▶ **Problem description**
Starting at the line that contains "<center>同一日，武汉", restate every line word for word through the end of the entries.

▶ **Record extracts**
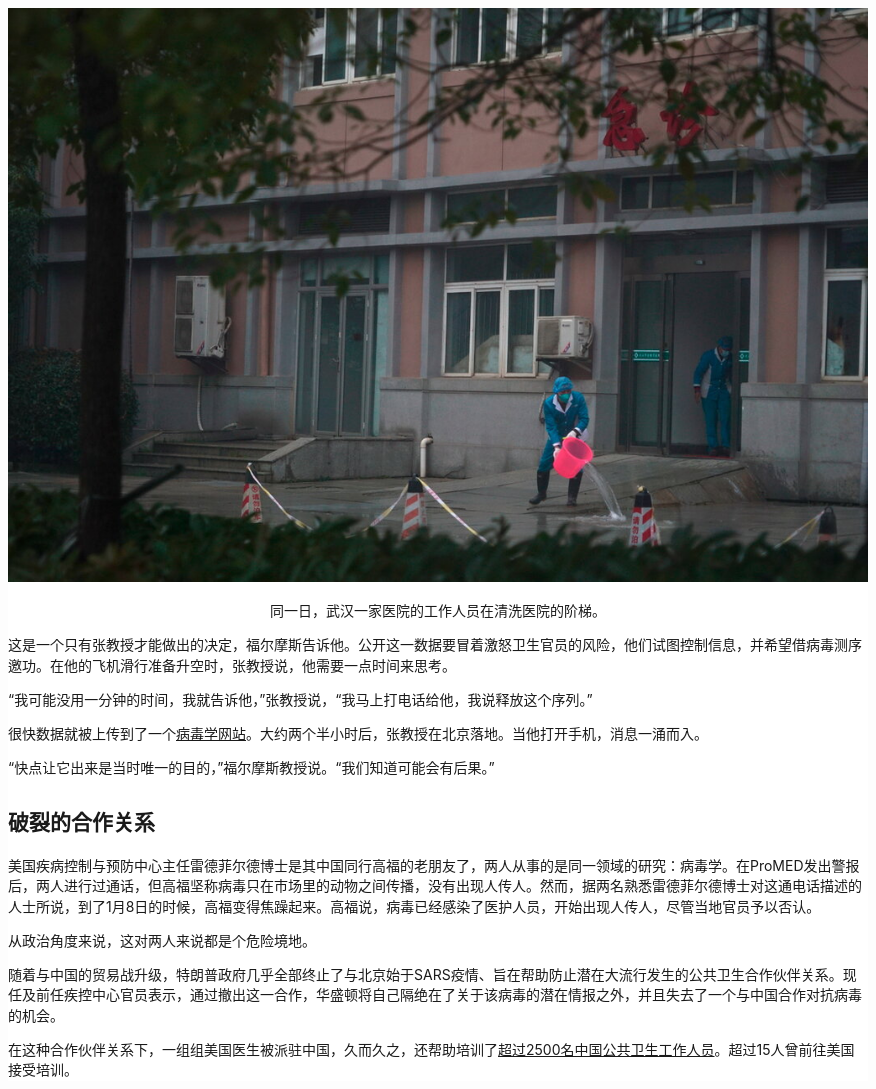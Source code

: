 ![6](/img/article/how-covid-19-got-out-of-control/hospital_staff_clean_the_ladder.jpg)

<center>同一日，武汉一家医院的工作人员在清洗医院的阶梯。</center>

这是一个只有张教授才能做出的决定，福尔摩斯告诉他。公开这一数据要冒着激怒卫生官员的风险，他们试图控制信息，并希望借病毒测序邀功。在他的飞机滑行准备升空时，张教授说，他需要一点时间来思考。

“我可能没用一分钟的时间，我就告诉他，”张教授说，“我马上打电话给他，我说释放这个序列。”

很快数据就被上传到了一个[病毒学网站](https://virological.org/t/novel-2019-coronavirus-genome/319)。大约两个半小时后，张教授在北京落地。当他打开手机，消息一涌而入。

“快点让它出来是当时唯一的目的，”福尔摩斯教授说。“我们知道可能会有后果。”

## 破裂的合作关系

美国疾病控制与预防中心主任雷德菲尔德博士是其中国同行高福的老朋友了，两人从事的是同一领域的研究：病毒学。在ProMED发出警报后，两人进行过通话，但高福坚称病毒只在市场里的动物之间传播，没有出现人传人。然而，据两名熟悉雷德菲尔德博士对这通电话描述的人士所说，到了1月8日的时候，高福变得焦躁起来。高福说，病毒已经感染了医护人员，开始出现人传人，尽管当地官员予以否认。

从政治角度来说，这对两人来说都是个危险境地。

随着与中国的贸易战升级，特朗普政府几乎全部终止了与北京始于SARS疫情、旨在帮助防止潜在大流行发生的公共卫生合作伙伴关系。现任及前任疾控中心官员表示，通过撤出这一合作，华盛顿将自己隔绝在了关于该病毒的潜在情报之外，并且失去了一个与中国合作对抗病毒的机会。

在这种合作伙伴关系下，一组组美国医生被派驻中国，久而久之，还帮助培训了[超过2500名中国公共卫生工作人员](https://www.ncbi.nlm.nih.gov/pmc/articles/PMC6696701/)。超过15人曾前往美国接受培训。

▶ **Problem solution**
<center>同一日，武汉一家医院的工作人员在清洗医院的阶梯。</center>

这是一个只有张教授才能做出的决定，福尔摩斯告诉他。公开这一数据要冒着激怒卫生官员的风险，他们试图控制信息，并希望借病毒测序邀功。在他的飞机滑行准备升空时，张教授说，他需要一点时间来思考。

“我可能没用一分钟的时间，我就告诉他，”张教授说，“我马上打电话给他，我说释放这个序列。”

很快数据就被上传到了一个[病毒学网站](https://virological.org/t/novel-2019-coronavirus-genome/319)。大约两个半小时后，张教授在北京落地。当他打开手机，消息一涌而入。

“快点让它出来是当时唯一的目的，”福尔摩斯教授说。“我们知道可能会有后果。”

## 破裂的合作关系

美国疾病控制与预防中心主任雷德菲尔德博士是其中国同行高福的老朋友了，两人从事的是同一领域的研究：病毒学。在ProMED发出警报后，两人进行过通话，但高福坚称病毒只在市场里的动物之间传播，没有出现人传人。然而，据两名熟悉雷德菲尔德博士对这通电话描述的人士所说，到了1月8日的时候，高福变得焦躁起来。高福说，病毒已经感染了医护人员，开始出现人传人，尽管当地官员予以否认。

从政治角度来说，这对两人来说都是个危险境地。

随着与中国的贸易战升级，特朗普政府几乎全部终止了与北京始于SARS疫情、旨在帮助防止潜在大流行发生的公共卫生合作伙伴关系。现任及前任疾控中心官员表示，通过撤出这一合作，华盛顿将自己隔绝在了关于该病毒的潜在情报之外，并且失去了一个与中国合作对抗病毒的机会。

在这种合作伙伴关系下，一组组美国医生被派驻中国，久而久之，还帮助培训了[超过2500名中国公共卫生工作人员](https://www.ncbi.nlm.nih.gov/pmc/articles/PMC6696701/)。超过15人曾前往美国接受培训。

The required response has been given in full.